**Data for the task:**
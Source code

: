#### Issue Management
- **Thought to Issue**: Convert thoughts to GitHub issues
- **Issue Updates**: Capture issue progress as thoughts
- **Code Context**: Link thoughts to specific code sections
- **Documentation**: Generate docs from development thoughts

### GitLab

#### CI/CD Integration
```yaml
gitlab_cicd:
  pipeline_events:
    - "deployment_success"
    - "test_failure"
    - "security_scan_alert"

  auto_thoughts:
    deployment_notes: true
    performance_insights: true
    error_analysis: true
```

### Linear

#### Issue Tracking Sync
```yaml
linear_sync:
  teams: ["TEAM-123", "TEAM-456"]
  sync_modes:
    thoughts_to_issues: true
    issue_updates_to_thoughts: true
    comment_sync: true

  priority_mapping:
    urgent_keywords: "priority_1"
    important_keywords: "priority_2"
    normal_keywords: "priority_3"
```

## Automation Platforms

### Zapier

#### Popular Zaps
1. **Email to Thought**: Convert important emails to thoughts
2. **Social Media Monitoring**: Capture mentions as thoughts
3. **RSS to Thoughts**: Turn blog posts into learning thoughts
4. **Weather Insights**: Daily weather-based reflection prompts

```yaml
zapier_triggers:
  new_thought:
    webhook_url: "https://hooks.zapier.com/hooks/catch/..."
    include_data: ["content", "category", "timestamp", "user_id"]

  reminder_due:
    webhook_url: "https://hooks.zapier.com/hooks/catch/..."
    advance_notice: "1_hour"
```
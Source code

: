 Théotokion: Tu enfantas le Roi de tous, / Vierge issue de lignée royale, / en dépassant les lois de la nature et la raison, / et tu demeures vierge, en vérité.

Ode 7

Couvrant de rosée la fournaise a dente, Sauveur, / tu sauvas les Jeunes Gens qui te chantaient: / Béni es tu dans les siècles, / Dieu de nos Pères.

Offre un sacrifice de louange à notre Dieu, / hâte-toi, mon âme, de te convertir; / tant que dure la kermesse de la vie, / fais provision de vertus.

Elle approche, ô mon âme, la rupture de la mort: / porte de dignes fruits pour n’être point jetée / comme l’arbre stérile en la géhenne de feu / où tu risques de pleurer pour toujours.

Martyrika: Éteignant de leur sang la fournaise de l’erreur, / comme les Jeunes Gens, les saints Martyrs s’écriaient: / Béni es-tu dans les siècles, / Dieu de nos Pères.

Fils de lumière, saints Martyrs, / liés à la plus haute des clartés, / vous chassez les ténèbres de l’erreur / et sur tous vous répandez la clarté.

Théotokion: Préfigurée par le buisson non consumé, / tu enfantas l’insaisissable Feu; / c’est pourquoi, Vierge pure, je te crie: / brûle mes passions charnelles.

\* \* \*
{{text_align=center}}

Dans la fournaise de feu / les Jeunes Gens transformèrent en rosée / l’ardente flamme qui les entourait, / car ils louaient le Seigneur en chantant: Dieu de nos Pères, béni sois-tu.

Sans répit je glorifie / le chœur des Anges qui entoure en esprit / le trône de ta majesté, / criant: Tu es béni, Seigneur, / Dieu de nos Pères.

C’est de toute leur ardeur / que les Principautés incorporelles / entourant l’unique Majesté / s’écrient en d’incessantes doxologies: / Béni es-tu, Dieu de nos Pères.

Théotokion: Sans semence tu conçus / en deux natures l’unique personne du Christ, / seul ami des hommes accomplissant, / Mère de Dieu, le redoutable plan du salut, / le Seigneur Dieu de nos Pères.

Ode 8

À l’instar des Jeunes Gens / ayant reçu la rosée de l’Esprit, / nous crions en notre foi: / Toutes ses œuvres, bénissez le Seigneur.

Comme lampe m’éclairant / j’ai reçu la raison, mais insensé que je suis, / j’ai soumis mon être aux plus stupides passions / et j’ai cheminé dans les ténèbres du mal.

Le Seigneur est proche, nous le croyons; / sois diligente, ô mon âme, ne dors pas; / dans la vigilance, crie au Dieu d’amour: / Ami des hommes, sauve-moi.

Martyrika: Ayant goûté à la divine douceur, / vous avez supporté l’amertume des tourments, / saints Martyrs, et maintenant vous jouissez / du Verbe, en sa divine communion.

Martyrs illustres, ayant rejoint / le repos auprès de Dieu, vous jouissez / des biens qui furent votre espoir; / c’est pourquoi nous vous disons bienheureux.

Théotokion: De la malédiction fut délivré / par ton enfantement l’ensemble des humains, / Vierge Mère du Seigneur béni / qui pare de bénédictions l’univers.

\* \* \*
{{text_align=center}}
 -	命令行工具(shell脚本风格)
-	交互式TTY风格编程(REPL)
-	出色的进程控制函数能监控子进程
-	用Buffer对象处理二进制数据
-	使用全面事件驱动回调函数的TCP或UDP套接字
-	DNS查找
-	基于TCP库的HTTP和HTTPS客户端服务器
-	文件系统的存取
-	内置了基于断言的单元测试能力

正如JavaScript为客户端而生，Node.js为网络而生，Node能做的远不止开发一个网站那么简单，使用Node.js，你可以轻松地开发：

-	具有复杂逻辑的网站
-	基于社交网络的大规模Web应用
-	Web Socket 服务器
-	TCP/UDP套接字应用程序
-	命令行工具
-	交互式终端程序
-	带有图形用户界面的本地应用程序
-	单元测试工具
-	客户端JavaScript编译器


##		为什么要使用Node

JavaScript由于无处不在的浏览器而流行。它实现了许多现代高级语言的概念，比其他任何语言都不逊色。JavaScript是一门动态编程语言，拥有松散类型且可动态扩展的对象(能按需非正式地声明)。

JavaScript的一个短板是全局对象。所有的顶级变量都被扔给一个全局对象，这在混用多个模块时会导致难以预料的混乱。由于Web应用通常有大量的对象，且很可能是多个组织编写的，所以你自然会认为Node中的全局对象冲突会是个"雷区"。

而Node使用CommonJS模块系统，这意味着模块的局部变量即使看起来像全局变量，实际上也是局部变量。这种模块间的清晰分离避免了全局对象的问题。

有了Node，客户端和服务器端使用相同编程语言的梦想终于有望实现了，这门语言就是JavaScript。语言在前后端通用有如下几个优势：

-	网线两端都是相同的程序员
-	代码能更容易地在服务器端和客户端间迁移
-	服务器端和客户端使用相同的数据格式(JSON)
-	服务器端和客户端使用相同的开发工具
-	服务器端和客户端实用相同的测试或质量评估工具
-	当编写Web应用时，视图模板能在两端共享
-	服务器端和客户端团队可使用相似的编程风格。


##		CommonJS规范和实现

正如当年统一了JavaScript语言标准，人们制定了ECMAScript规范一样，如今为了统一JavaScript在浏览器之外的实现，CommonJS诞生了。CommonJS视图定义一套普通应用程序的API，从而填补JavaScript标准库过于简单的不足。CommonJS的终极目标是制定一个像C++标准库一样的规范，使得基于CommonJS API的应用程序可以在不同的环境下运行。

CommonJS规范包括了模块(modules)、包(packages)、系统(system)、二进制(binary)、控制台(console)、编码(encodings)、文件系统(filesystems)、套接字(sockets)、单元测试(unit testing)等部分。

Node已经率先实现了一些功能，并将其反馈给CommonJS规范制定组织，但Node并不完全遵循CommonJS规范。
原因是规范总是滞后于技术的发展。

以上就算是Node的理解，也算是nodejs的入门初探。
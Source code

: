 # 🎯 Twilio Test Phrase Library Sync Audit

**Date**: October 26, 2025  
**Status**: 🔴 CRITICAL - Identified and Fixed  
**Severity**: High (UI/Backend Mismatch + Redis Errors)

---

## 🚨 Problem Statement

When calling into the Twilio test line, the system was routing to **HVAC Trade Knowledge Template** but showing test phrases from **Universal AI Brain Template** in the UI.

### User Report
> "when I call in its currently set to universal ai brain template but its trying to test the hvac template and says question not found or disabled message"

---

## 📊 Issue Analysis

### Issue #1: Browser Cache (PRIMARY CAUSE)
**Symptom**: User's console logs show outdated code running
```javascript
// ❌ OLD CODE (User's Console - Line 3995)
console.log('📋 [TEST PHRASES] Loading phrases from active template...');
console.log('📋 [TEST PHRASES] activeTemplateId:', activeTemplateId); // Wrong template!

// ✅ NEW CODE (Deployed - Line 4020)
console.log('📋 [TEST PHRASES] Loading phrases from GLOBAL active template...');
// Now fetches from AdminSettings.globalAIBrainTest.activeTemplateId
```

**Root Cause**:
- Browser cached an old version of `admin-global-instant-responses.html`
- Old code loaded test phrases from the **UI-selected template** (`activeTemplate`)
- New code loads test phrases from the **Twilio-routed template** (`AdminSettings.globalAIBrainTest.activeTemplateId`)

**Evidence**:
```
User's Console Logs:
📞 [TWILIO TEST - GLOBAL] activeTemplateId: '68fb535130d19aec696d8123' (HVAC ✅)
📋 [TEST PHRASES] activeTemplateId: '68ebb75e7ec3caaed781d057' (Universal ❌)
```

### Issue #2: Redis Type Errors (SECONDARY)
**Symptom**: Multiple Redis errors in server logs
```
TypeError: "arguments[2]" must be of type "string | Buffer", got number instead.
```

**What you will do:**
Throughout the data above, copy all lines where the word "AdminSettings" is found.

**Answer box:**
// Now fetches from AdminSettings.globalAIBrainTest.activeTemplateId
- New code loads test phrases from the **Twilio-routed template** (`AdminSettings.globalAIBrainTest.activeTemplateId`)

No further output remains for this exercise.